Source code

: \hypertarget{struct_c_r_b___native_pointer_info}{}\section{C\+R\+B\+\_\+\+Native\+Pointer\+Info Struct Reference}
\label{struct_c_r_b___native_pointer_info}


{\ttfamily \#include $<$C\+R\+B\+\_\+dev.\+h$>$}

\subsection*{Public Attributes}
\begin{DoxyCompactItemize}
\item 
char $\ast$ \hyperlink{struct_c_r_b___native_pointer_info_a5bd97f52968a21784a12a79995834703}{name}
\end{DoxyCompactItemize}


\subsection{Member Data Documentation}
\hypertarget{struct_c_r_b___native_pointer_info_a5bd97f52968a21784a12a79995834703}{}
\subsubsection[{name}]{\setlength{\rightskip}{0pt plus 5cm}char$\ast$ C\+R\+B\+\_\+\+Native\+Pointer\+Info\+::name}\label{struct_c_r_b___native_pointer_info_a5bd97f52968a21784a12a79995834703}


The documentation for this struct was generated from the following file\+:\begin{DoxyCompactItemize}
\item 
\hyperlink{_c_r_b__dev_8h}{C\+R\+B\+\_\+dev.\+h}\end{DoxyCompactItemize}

* * *

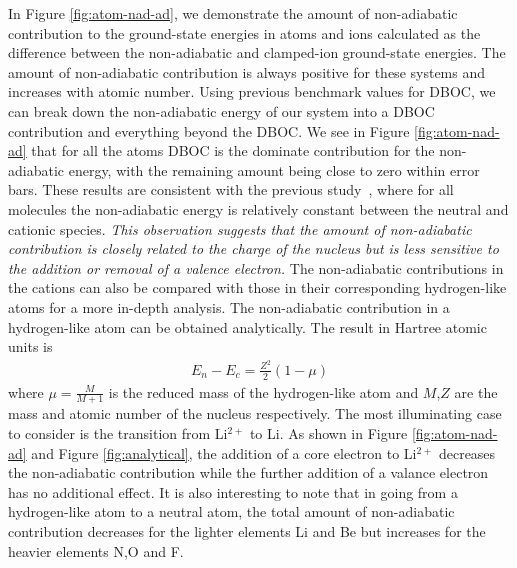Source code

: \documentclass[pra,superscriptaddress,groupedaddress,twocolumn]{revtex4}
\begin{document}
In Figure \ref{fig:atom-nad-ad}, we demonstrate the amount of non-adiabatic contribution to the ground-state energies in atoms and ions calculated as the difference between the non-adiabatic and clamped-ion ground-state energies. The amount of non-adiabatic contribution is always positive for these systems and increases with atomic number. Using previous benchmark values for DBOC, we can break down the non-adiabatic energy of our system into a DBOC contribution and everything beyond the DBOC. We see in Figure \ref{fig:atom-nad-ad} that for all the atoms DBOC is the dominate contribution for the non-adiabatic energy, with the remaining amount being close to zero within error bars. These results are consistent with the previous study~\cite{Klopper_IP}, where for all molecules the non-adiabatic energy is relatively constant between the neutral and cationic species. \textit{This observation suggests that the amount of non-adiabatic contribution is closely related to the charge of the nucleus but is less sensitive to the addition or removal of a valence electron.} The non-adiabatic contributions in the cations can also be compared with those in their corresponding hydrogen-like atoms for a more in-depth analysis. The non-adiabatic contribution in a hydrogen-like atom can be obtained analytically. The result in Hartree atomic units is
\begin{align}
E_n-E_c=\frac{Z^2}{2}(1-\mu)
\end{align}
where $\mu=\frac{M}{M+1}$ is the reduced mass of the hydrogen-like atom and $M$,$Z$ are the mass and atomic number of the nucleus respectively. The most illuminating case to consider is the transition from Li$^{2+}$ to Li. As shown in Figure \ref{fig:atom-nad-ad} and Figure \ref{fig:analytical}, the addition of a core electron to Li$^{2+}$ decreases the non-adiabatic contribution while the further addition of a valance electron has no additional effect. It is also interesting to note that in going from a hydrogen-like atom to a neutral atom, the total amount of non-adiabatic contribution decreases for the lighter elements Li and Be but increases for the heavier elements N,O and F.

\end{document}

==

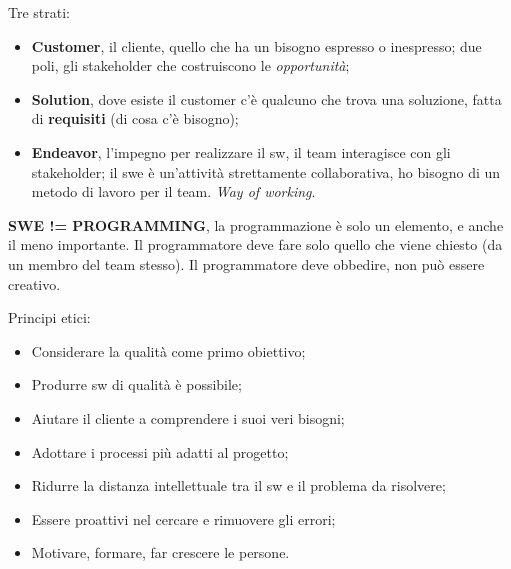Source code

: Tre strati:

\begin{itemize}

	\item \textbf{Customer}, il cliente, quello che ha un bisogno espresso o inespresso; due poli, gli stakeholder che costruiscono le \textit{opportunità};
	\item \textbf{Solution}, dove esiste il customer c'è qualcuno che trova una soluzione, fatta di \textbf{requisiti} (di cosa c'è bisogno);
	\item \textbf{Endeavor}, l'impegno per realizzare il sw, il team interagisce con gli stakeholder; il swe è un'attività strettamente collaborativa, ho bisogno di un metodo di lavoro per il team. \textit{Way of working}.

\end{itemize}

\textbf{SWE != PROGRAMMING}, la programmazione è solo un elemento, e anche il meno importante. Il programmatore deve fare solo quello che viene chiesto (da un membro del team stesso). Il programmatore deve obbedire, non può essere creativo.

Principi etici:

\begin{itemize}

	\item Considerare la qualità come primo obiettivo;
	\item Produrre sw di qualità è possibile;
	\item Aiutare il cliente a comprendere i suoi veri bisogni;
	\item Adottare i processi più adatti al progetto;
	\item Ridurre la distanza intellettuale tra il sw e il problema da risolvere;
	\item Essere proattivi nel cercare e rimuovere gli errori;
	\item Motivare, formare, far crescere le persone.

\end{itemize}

**INSTRUCTIONS TO FOLLOW:** Your answer must consist of every line in the listing that contains "hypertarget".

**RESULT OF THIS TASK:**
: \hypertarget{struct_c_r_b___native_pointer_info}{}\section{C\+R\+B\+\_\+\+Native\+Pointer\+Info Struct Reference}
\hypertarget{struct_c_r_b___native_pointer_info_a5bd97f52968a21784a12a79995834703}{}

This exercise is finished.